L’intrigante Museo delle reali ferriere di Mongiana ha ospitato il dibattito “Tra storia e archeologia industriale” promosso all’interno del Serreinfestival e pensato per riappropriarsi di una cultura produttiva di cui la Calabria era portatrice.

L’iniziativa è stata introdotta dal direttore de “Il Meridio” e corrispondente del “Quotidiano del Sud” Biagio La Rizza, che ha contestualizzato la realtà socio-lavorativa del complesso siderurgico nel panorama ottocentesco mettendo in evidenza il grado di sviluppo raggiunto dalla Calabria rapportato allo scenario di quell’epoca. Dopo i saluti istituzionali del sindaco Francesco Angilletta che si è soffermato sulla “crescita della comunità che valorizza la sua storia” e sulla necessità di “continuare a trasmettere lo spirito di ciò che c’era”, l’esperto e componente dell’Associazione italiana per il Patrimonio archeologico industriale Danilo Franco ha spiegato che “l’economia di ieri è stata trasformata in cultura di oggi”. “Mongiana – ha in particolare rilevato Franco – era al vertice di una piramide che affondava le radici in 2000 anni fa ed ha rappresentato l’ultima fase di un’industrializzazione, non voluta politicamente, del Regno delle Due Sicilie. Dall’industria calabrese sono nati i primi ponti in ferro sospesi. Dunque, Mongiana può essere il biglietto da visita per dimostrare che la Calabria era una regione che non produceva e non l’ultima ruota del carro d’Europa”.

La docente dell’Università “Federico II” di Napoli, Mariolina Spadaro, ha relazionato sul “lavoro minorile e sulla condizione operaia nell’età liberale” confrontando la situazione esistente nel sito borbonico con quella delle altre aree.
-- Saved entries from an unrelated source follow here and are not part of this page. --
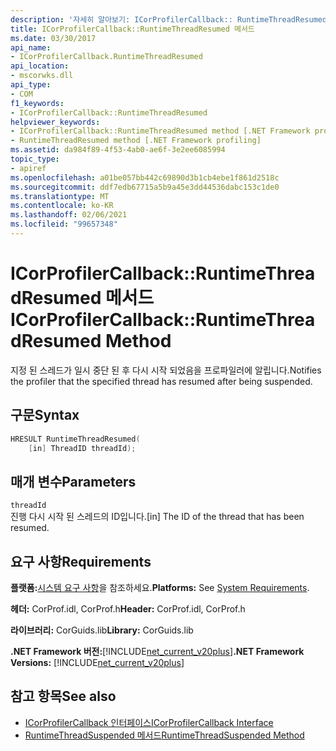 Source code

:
 ```yaml
---
description: '자세히 알아보기: ICorProfilerCallback:: RuntimeThreadResumed 메서드'
title: ICorProfilerCallback::RuntimeThreadResumed 메서드
ms.date: 03/30/2017
api_name:
- ICorProfilerCallback.RuntimeThreadResumed
api_location:
- mscorwks.dll
api_type:
- COM
f1_keywords:
- ICorProfilerCallback::RuntimeThreadResumed
helpviewer_keywords:
- ICorProfilerCallback::RuntimeThreadResumed method [.NET Framework profiling]
- RuntimeThreadResumed method [.NET Framework profiling]
ms.assetid: da984f89-4f53-4ab0-ae6f-3e2ee6085994
topic_type:
- apiref
ms.openlocfilehash: a01be057bb442c69890d3b1cb4ebe1f861d2518c
ms.sourcegitcommit: ddf7edb67715a5b9a45e3dd44536dabc153c1de0
ms.translationtype: MT
ms.contentlocale: ko-KR
ms.lasthandoff: 02/06/2021
ms.locfileid: "99657348"
---
```

# <a name="icorprofilercallbackruntimethreadresumed-method"></a><span data-ttu-id="9b64e-103">ICorProfilerCallback::RuntimeThreadResumed 메서드</span><span class="sxs-lookup"><span data-stu-id="9b64e-103">ICorProfilerCallback::RuntimeThreadResumed Method</span></span>

<span data-ttu-id="9b64e-104">지정 된 스레드가 일시 중단 된 후 다시 시작 되었음을 프로파일러에 알립니다.</span><span class="sxs-lookup"><span data-stu-id="9b64e-104">Notifies the profiler that the specified thread has resumed after being suspended.</span></span>  
  
## <a name="syntax"></a><span data-ttu-id="9b64e-105">구문</span><span class="sxs-lookup"><span data-stu-id="9b64e-105">Syntax</span></span>  
  
```cpp  
HRESULT RuntimeThreadResumed(  
    [in] ThreadID threadId);  
```  
  
## <a name="parameters"></a><span data-ttu-id="9b64e-106">매개 변수</span><span class="sxs-lookup"><span data-stu-id="9b64e-106">Parameters</span></span>  

 `threadId`  
 <span data-ttu-id="9b64e-107">진행 다시 시작 된 스레드의 ID입니다.</span><span class="sxs-lookup"><span data-stu-id="9b64e-107">[in] The ID of the thread that has been resumed.</span></span>  
  
## <a name="requirements"></a><span data-ttu-id="9b64e-108">요구 사항</span><span class="sxs-lookup"><span data-stu-id="9b64e-108">Requirements</span></span>  

 <span data-ttu-id="9b64e-109">**플랫폼:**[시스템 요구 사항](../../get-started/system-requirements.md)을 참조하세요.</span><span class="sxs-lookup"><span data-stu-id="9b64e-109">**Platforms:** See [System Requirements](../../get-started/system-requirements.md).</span></span>  
  
 <span data-ttu-id="9b64e-110">**헤더:** CorProf.idl, CorProf.h</span><span class="sxs-lookup"><span data-stu-id="9b64e-110">**Header:** CorProf.idl, CorProf.h</span></span>  
  
 <span data-ttu-id="9b64e-111">**라이브러리:** CorGuids.lib</span><span class="sxs-lookup"><span data-stu-id="9b64e-111">**Library:** CorGuids.lib</span></span>  
  
 <span data-ttu-id="9b64e-112">**.NET Framework 버전:**[!INCLUDE[net_current_v20plus](../../../../includes/net-current-v20plus-md.md)]</span><span class="sxs-lookup"><span data-stu-id="9b64e-112">**.NET Framework Versions:** [!INCLUDE[net_current_v20plus](../../../../includes/net-current-v20plus-md.md)]</span></span>  
  
## <a name="see-also"></a><span data-ttu-id="9b64e-113">참고 항목</span><span class="sxs-lookup"><span data-stu-id="9b64e-113">See also</span></span>

- [<span data-ttu-id="9b64e-114">ICorProfilerCallback 인터페이스</span><span class="sxs-lookup"><span data-stu-id="9b64e-114">ICorProfilerCallback Interface</span></span>](icorprofilercallback-interface.md)
- [<span data-ttu-id="9b64e-115">RuntimeThreadSuspended 메서드</span><span class="sxs-lookup"><span data-stu-id="9b64e-115">RuntimeThreadSuspended Method</span></span>](icorprofilercallback-runtimethreadsuspended-method.md)
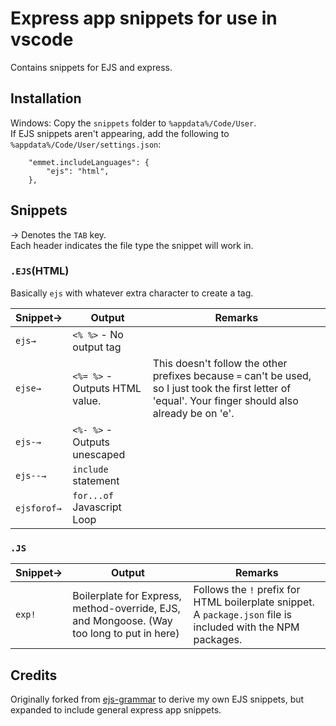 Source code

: # Express app snippets for use in vscode

Contains snippets for EJS and express.

## Installation

Windows: Copy the `snippets` folder to `%appdata%/Code/User`.\
If EJS snippets aren't appearing, add the following to `%appdata%/Code/User/settings.json`:

```
    "emmet.includeLanguages": {
        "ejs": "html",
    },
```

## Snippets

→ Denotes the `TAB` key.\
Each header indicates the file type the snippet will work in.

### `.EJS`(HTML)

Basically `ejs` with whatever extra character to create a tag.

| Snippet→    | Output                         | Remarks                                                           |
| ----------- | ------------------------------ | ----------------------------------------------------------------- |
| `ejs→`      | `<% %>` - No output tag        |
| `ejse→`     | `<%= %>` - Outputs HTML value. | This doesn't follow the other prefixes because `=` can't be used, so I just took the first letter of 'equal'. Your finger should also already be on 'e'. |
| `ejs-→`     | `<%- %>` - Outputs unescaped   |
| `ejs--→`    | `include` statement            |
| `ejsforof→` | `for...of` Javascript Loop     |

### `.JS`

| Snippet→    | Output                         | Remarks                                                           |
| ----------- | ------------------------------ | ----------------------------------------------------------------- |
| `exp!`      | Boilerplate for Express, method-override, EJS, and Mongoose. (Way too long to put in here)       | Follows the `!` prefix for HTML boilerplate snippet. A `package.json` file is included with the NPM packages.

## Credits

Originally forked from [ejs-grammar](https://github.com/Digitalbrainstem/ejs-grammar) to derive my own EJS snippets, but expanded to include general express app snippets.
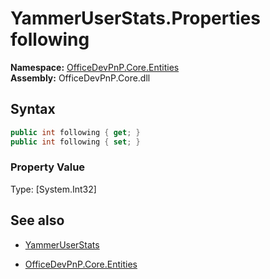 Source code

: # YammerUserStats.Properties following
**Namespace:** [OfficeDevPnP.Core.Entities](OfficeDevPnP.Core.Entities.md)  
**Assembly:** OfficeDevPnP.Core.dll  
## Syntax
```C#
public int following { get; }
public int following { set; }
```

### Property Value
Type: [System.Int32] 

## See also
- [YammerUserStats](YammerUserStats.md) 

- [OfficeDevPnP.Core.Entities](OfficeDevPnP.Core.Entities.md)
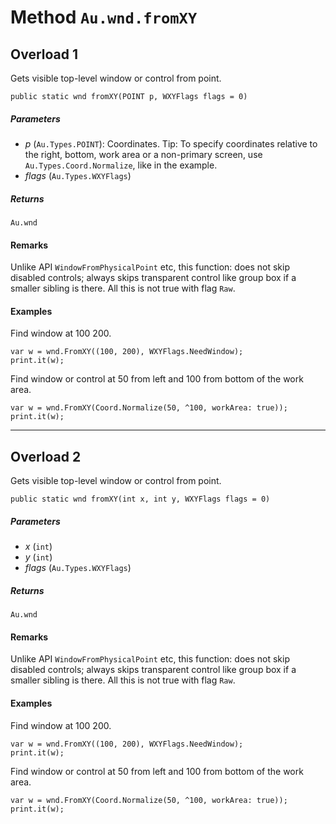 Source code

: # Method `Au.wnd.fromXY`

## Overload 1

Gets visible top-level window or control from point.

```
public static wnd fromXY(POINT p, WXYFlags flags = 0)
```

##### Parameters

- *p*  (`Au.Types.POINT`):
    Coordinates. Tip: To specify coordinates relative to the right, bottom, work area or a non-primary screen, use `Au.Types.Coord.Normalize`, like in the example.
- *flags*  (`Au.Types.WXYFlags`)

##### Returns

`Au.wnd`

#### Remarks

Unlike API `WindowFromPhysicalPoint` etc, this function: does not skip disabled controls; always skips transparent control like group box if a smaller sibling is there. All this is not true with flag `Raw`.

#### Examples

Find window at 100 200.

```
var w = wnd.FromXY((100, 200), WXYFlags.NeedWindow);
print.it(w);
```

Find window or control at 50 from left and 100 from bottom of the work area.

```
var w = wnd.FromXY(Coord.Normalize(50, ^100, workArea: true));
print.it(w);
```

* * *

## Overload 2

Gets visible top-level window or control from point.

```
public static wnd fromXY(int x, int y, WXYFlags flags = 0)
```

##### Parameters

- *x*  (`int`)
- *y*  (`int`)
- *flags*  (`Au.Types.WXYFlags`)

##### Returns

`Au.wnd`

#### Remarks

Unlike API `WindowFromPhysicalPoint` etc, this function: does not skip disabled controls; always skips transparent control like group box if a smaller sibling is there. All this is not true with flag `Raw`.

#### Examples

Find window at 100 200.

```
var w = wnd.FromXY((100, 200), WXYFlags.NeedWindow);
print.it(w);
```

Find window or control at 50 from left and 100 from bottom of the work area.

```
var w = wnd.FromXY(Coord.Normalize(50, ^100, workArea: true));
print.it(w);
```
Nello specifico, per le ferriere di Mongiana esisteva un regolamento (fra i primi esempi di normativa scritta) già nel 1845, quando la struttura riusciva a raggiungere “i 2/3 della produzione del Regno delle due Sicilie”. Il Regolamento – ispirato alla logica militare coniugata però con alcune libertà – disciplinava “il lavoro dei minatori precisandone l’orario, distinguendo i lavoratori per fasce d’età, stabilendo compensi, misure di previdenza e cautele per i più deboli”. Scendendo nei dettagli, i garzoni (ragazzi di età non inferiore ai 12 anni) erano adibiti “al trasporto dei minerali, ma non impiegati nei lavori pericolosi” e “la paga era commisurata alla quantità di materiale trasportato”. Erano inoltre previsti “sistemi di sanzione per i trasgressori” ed i ricavi delle multe “venivano redistribuiti mensilmente tra i più meritevoli o a chi aveva subito una disgrazia e non poteva procacciarsi gli alimenti”. Quindi la condizione dei lavoratori di Mongiana era “migliore rispetto a quella degli omologhi inglesi e italiani”. Infatti, altrove i “carusi” (bambini dai 7 anni in sù) erano impiegati nelle gallerie e costretti ad una media di 29 viaggi giornalieri con pesi fino a 70 kg e guadagni risicati. Poi, a partire dal 1860, si impose ovunque “il modello inglese dello sfruttamento intensivo” che “guardava poco alla persona umana e molto alla produzione”.

A margine del dibattito ha avuto luogo la mostra di antichi e moderni coltelli calabresi a cura di Salvatore Tarantino.

Rinviata, a causa del maltempo, “La notte del Serreinfestival” e la premiazione delle eccellenze calabresi.